Because that whole SPARSEMEM without VMEMMAP is certainly painful even
outside of nth_page, and minimizing the pain sounds sane.

                Linus

^ permalink raw reply	[flat|nested] 31+ messages in thread

* Re: [GIT PULL] VFIO updates for v6.17-rc1
  2025-08-05 13:28           ` Linus Torvalds
@ 2025-08-05 13:37             ` David Hildenbrand
  2025-08-05 13:49               ` Linus Torvalds
  0 siblings, 1 reply; 31+ messages in thread
From: David Hildenbrand @ 2025-08-05 13:37 UTC (permalink / raw)
  To: Linus Torvalds
  Cc: Alex Williamson, kvm@vger.kernel.org,
	linux-kernel@vger.kernel.org, lizhe.67@bytedance.com,
	Jason Gunthorpe

On 05.08.25 15:28, Linus Torvalds wrote:
> On Tue, 5 Aug 2025 at 16:20, David Hildenbrand <david@redhat.com> wrote:
>>
>> I think that would work, and we could limit the section check to the
>> problematic case only (sparsemem without VMEMMAP).
> 
> We really don't need to, because unlike the nth_page() thing, the
> compiler can see the logic and see "it's always zero".

Yeah, realized that later.

> 
> And in the complex case (ie actual sparsemem without VMEMMAP), the
> page_section() test is at least trivial, unlike the whole "turn it
> into a pfn and back".
> 
> Because that "turn it into a pfn and back" is actually a really quite
> complicated operation (and the compiler won't be able to optimize that
> one much, so I'm pretty sure it generates horrific code).

Yes, that's why I hate folio_page_idx() so much on !VMEMMAP

#define folio_page_idx(folio, p)	(page_to_pfn(p) - folio_pfn(folio))

> 
> I wish we didn't have nth_page() at all. I really don't think it's a
> valid operation. It's been around forever, but I think it was broken
> as introduced, exactly because I don't think you can validly even have
> allocations that cross section boundaries.

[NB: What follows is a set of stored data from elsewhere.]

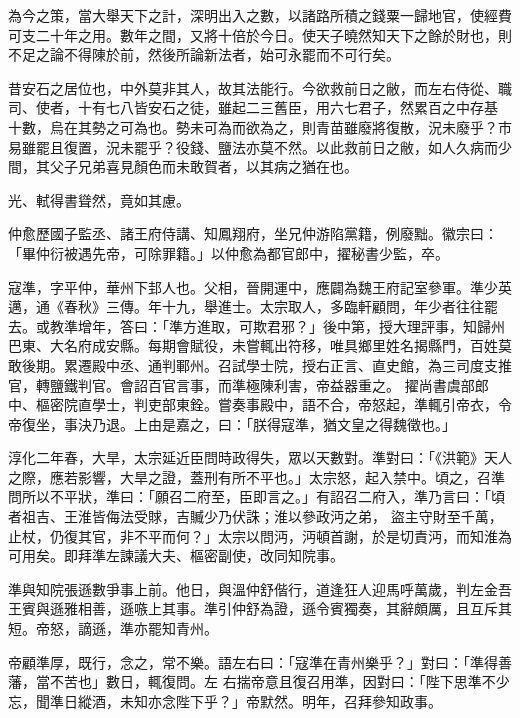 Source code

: \begin{pinyinscope}
 為今之策，當大舉天下之計，深明出入之數，以諸路所積之錢粟一歸地官，使經費可支二十年之用。數年之間，又將十倍於今日。使天子曉然知天下之餘於財也，則不足之論不得陳於前，然後所論新法者，始可永罷而不可行矣。



 昔安石之居位也，中外莫非其人，故其法能行。今欲救前日之敝，而左右侍從、職司、使者，十有七八皆安石之徒，雖起二三舊臣，用六七君子，然累百之中存基
 十數，烏在其勢之可為也。勢未可為而欲為之，則青苗雖廢將復散，況未廢乎？市易雖罷且復置，況未罷乎？役錢、鹽法亦莫不然。以此救前日之敝，如人久病而少間，其父子兄弟喜見顏色而未敢賀者，以其病之猶在也。



 光、軾得書聳然，竟如其慮。



 仲愈歷國子監丞、諸王府侍講、知鳳翔府，坐兄仲游陷黨籍，例廢黜。徽宗曰：「畢仲衍被遇先帝，可除罪籍。」以仲愈為都官郎中，擢秘書少監，卒。



 寇準，字平仲，華州下邽人也。父相，晉開運中，應闢為魏王府記室參軍。準少英邁，通《春秋》三傳。年十九，舉進士。太宗取人，多臨軒顧問，年少者往往罷去。或教準增年，答曰：「準方進取，可欺君邪？」後中第，授大理評事，知歸州巴東、大名府成安縣。每期會賦役，未嘗輒出符移，唯具鄉里姓名揭縣門，百姓莫敢後期。累遷殿中丞、通判鄆州。召試學士院，授右正言、直史館，為三司度支推官，轉鹽鐵判官。會詔百官言事，而準極陳利害，帝益器重之。
 擢尚書虞部郎中、樞密院直學士，判吏部東銓。嘗奏事殿中，語不合，帝怒起，準輒引帝衣，令帝復坐，事決乃退。上由是嘉之，曰：「朕得寇準，猶文皇之得魏徵也。」



 淳化二年春，大旱，太宗延近臣問時政得失，眾以天數對。準對曰：「《洪範》天人之際，應若影響，大旱之證，蓋刑有所不平也。」太宗怒，起入禁中。頃之，召準問所以不平狀，準曰：「願召二府至，臣即言之。」有詔召二府入，準乃言曰：「頃者祖吉、王淮皆侮法受賕，吉贓少乃伏誅；淮以參政沔之弟，
 盜主守財至千萬，止杖，仍復其官，非不平而何？」太宗以問沔，沔頓首謝，於是切責沔，而知淮為可用矣。即拜準左諫議大夫、樞密副使，改同知院事。



 準與知院張遜數爭事上前。他日，與溫仲舒偕行，道逢狂人迎馬呼萬歲，判左金吾王賓與遜雅相善，遜嗾上其事。準引仲舒為證，遜令賓獨奏，其辭頗厲，且互斥其短。帝怒，謫遜，準亦罷知青州。



 帝顧準厚，既行，念之，常不樂。語左右曰：「寇準在青州樂乎？」對曰：「準得善藩，當不苦也」數日，輒復問。左
 右揣帝意且復召用準，因對曰：「陛下思準不少忘，聞準日縱酒，未知亦念陛下乎？」帝默然。明年，召拜參知政事。




\end{pinyinscope}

Ordinary buddy allocations cannot exceed a memory section, but hugetlb and
dax can with gigantic folios ... :(

We had some weird bugs with that, because people keep forgetting that you
cannot just use page++ unconditionally with such folios.

Anyhow, thanks Linus!

-- 
Cheers,

David / dhildenb


^ permalink raw reply	[flat|nested] 31+ messages in thread

* Re: [GIT PULL] VFIO updates for v6.17-rc1
  2025-08-05 13:36           ` Linus Torvalds
@ 2025-08-05 13:47             ` David Hildenbrand
  2025-08-05 13:51               ` Linus Torvalds
  0 siblings, 1 reply; 31+ messages in thread
From: David Hildenbrand @ 2025-08-05 13:47 UTC (permalink / raw)
  To: Linus Torvalds, Jason Gunthorpe
  Cc: Alex Williamson, kvm@vger.kernel.org,
	linux-kernel@vger.kernel.org, lizhe.67@bytedance.com

On 05.08.25 15:36, Linus Torvalds wrote:
> On Tue, 5 Aug 2025 at 16:26, Jason Gunthorpe <jgg@nvidia.com> wrote:
>>
>> David, there is another alternative to prevent this, simple though a
>> bit wasteful, just allocate a bit bigger to ensure the allocation
>> doesn't end on an exact PAGE_SIZE boundary?
> 
> So I don't mind adding a check for "page_section()", because at least
> that makes sense.
> 
> But yes, it would also probably be a good idea to try to minimize
> SPARSEMEM without VMEMMAP. I'd love to get rid of it entirely, of
> course, but even if that isn't possible, I'd *really* just like people
> to try to make sure that it's neve ra valid thing to try to combine
> memory across different sections.
> 
> David mentioned the 1GB hugepage folios, and I really thought that
> even *those* were all in one section. They *should* be.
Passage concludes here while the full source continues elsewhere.